- _WORK ITEM_:
The answer must consist of every line in the data below that holds the word "earlier".
####################
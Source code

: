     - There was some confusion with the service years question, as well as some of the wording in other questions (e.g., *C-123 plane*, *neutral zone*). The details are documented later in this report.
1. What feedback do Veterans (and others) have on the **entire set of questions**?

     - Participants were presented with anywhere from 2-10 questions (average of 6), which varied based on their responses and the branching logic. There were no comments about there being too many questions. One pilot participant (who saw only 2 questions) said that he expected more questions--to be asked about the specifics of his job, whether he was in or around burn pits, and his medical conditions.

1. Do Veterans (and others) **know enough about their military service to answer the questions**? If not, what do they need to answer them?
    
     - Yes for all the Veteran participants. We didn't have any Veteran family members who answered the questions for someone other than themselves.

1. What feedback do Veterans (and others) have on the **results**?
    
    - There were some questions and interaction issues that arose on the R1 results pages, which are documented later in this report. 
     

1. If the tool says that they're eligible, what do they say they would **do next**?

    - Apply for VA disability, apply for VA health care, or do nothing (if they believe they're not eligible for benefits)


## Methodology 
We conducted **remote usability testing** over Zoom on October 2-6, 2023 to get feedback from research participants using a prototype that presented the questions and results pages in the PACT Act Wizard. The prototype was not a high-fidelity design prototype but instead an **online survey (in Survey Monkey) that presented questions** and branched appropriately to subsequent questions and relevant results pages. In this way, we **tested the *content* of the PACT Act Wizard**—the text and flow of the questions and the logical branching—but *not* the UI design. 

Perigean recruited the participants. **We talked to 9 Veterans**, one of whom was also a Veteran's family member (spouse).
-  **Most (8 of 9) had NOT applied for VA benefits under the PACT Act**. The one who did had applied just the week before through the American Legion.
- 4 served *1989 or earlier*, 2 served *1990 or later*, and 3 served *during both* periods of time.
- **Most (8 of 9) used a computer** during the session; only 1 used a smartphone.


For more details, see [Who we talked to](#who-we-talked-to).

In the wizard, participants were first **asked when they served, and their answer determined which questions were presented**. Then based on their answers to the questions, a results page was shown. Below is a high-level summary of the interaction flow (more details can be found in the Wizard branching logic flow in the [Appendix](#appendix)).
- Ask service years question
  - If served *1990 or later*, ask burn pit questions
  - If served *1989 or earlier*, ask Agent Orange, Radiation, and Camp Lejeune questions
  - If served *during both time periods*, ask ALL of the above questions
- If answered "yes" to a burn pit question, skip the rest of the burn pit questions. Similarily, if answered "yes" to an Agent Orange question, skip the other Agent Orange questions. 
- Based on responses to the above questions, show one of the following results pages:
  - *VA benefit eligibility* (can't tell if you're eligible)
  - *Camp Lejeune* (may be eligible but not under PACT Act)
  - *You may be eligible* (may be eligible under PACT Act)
####################
- _EXERCISE SOLUTION_:
- 4 served *1989 or earlier*, 2 served *1990 or later*, and 3 served *during both* periods of time.
  - If served *1989 or earlier*, ask Agent Orange, Radiation, and Camp Lejeune questions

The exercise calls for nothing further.